● Task statement:
Only one range belongs in the answer: the line holding "- connect with payroll department" through the last line of the records, reproduced as is.

BEGIN Data for this exercise

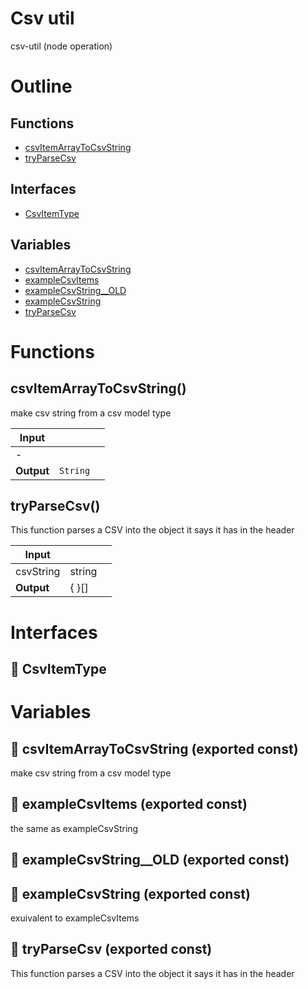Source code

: # Csv util

csv-util (node operation)



# Outline

## Functions

- [csvItemArrayToCsvString](#csvItemArrayToCsvString)
- [tryParseCsv](#tryParseCsv)

## Interfaces

- [CsvItemType](#csvitemtype)

## Variables

- [csvItemArrayToCsvString](#csvitemarraytocsvstring)
- [exampleCsvItems](#examplecsvitems)
- [exampleCsvString__OLD](#examplecsvstring-old)
- [exampleCsvString](#examplecsvstring)
- [tryParseCsv](#tryparsecsv)



# Functions

## csvItemArrayToCsvString()

make csv string from a csv model type


| Input      |    |    |
| ---------- | -- | -- |
| - | | |
| **Output** | `String`   |    |



## tryParseCsv()

This function parses a CSV into the object it says it has in the header


| Input      |    |    |
| ---------- | -- | -- |
| csvString | string |  |
| **Output** | {  }[]   |    |


# Interfaces

## 🔷 CsvItemType

# Variables

## 📄 csvItemArrayToCsvString (exported const)

make csv string from a csv model type


## 📄 exampleCsvItems (exported const)

the same as exampleCsvString


## 📄 exampleCsvString__OLD (exported const)

## 📄 exampleCsvString (exported const)

exuivalent to exampleCsvItems


## 📄 tryParseCsv (exported const)

This function parses a CSV into the object it says it has in the header

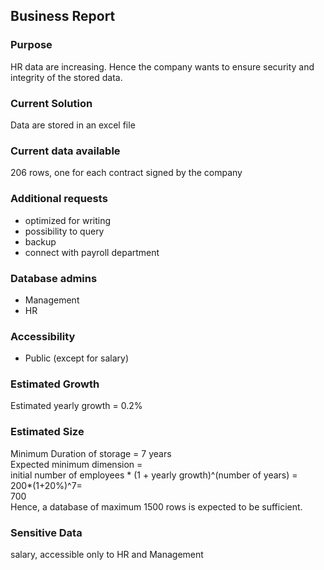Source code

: ## Business Report
### Purpose
HR data are increasing.
Hence the company wants to ensure security and integrity of the stored data.
### Current Solution
Data are stored in an excel file
### Current data available
206 rows, one for each contract signed by the company
### Additional requests
- optimized for writing
- possibility to query
- backup
- connect with payroll department
### Database admins
- Management
- HR
### Accessibility
- Public (except for salary)
### Estimated Growth
Estimated yearly growth = 0.2%  
### Estimated Size
Minimum Duration of storage = 7 years  
Expected minimum dimension =   
initial number of employees * (1 + yearly growth)^(number of years) =    
200*(1+20%)^7=  
700  
Hence, a database of maximum 1500 rows is expected to be sufficient.
### Sensitive Data
salary, accessible only to HR and Management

END Data for this exercise

● Expected answer:
- connect with payroll department
### Database admins
- Management
- HR
### Accessibility
- Public (except for salary)
### Estimated Growth
Estimated yearly growth = 0.2%  
### Estimated Size
Minimum Duration of storage = 7 years  
Expected minimum dimension =   
initial number of employees * (1 + yearly growth)^(number of years) =    
200*(1+20%)^7=  
700  
Hence, a database of maximum 1500 rows is expected to be sufficient.
### Sensitive Data
salary, accessible only to HR and Management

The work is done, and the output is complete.